# reciepies ... mmmm I heard what you like..now let us know how you do it.



## On a call (Mar 3, 2010)

Hi guys...

I read alot of your post on what you like...many sounded GREAT. Lets start sharing how we cook our game.

One of my favorites is also easy. Back strap on the grill...it does not matter what kind..elk, WT, moose....I will take large section enough to feed those who are eating. I throw it on the grill with a medium heat. I baste it with butter, olive oil or even baccon grease add crushed garlic to the baste. At times I might slip cloves into the loin. I hold off on salting untill at the table when those eating salt to taste using sea salt.

Do not over cook...rarer the better in my book. Out side cooked however inside juicy and red.

It is good !!


----------



## ebbs (Feb 7, 2010)

I'll have to have my wife make a guest post. I'm literally not allowed in the kitchen!


----------



## El Gato Loco (Jan 15, 2010)

ebbs said:


> I'll have to have my wife make a guest post. I'm literally not allowed in the kitchen!

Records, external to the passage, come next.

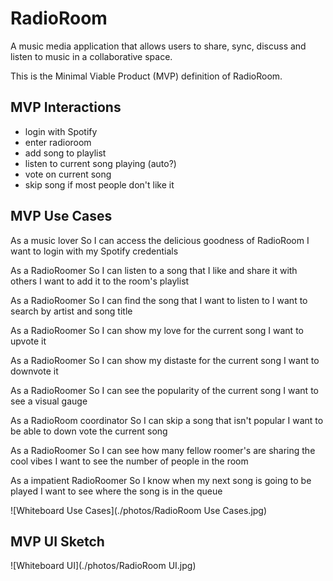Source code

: # RadioRoom

A music media application that allows users to share, sync, discuss and listen to music in a collaborative space.

This is the Minimal Viable Product (MVP) definition of RadioRoom.

## MVP Interactions

* login with Spotify
* enter radioroom
* add song to playlist
* listen to current song playing (auto?)
* vote on current song
* skip song if most people don't like it

## MVP Use Cases
  
As a music lover
So I can access the delicious goodness of RadioRoom
I want to login with my Spotify credentials

As a RadioRoomer
So I can listen to a song that I like and share it with others
I want to add it to the room's playlist

As a RadioRoomer
So I can find the song that I want to listen to
I want to search by artist and song title

As a RadioRoomer
So I can show my love for the current song
I want to upvote it

As a RadioRoomer
So I can show my distaste for the current song
I want to downvote it

As a RadioRoomer
So I can see the popularity of the current song
I want to see a visual gauge

As a RadioRoom coordinator
So I can skip a song that isn't popular
I want to be able to down vote the current song

As a RadioRoomer
So I can see how many fellow roomer's are sharing the cool vibes
I want to see the number of people in the room

As a impatient RadioRoomer
So I know when my next song is going to be played
I want to see where the song is in the queue

![Whiteboard Use Cases](./photos/RadioRoom Use Cases.jpg)

## MVP UI Sketch

![Whiteboard UI](./photos/RadioRoom UI.jpg)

That makes two of us, brother! Nicole will start throwing elbows around - even if I am just passing thru!


----------



## youngdon (Mar 10, 2010)

I do by far the majority of the cooking at our house, but oddly enough when it comes to game meat my wife takes over, except for the jerky.


----------



## hassell (Feb 9, 2010)

Chris Miller said:


> That makes two of us, brother! Nicole will start throwing elbows around - even if I am just passing thru!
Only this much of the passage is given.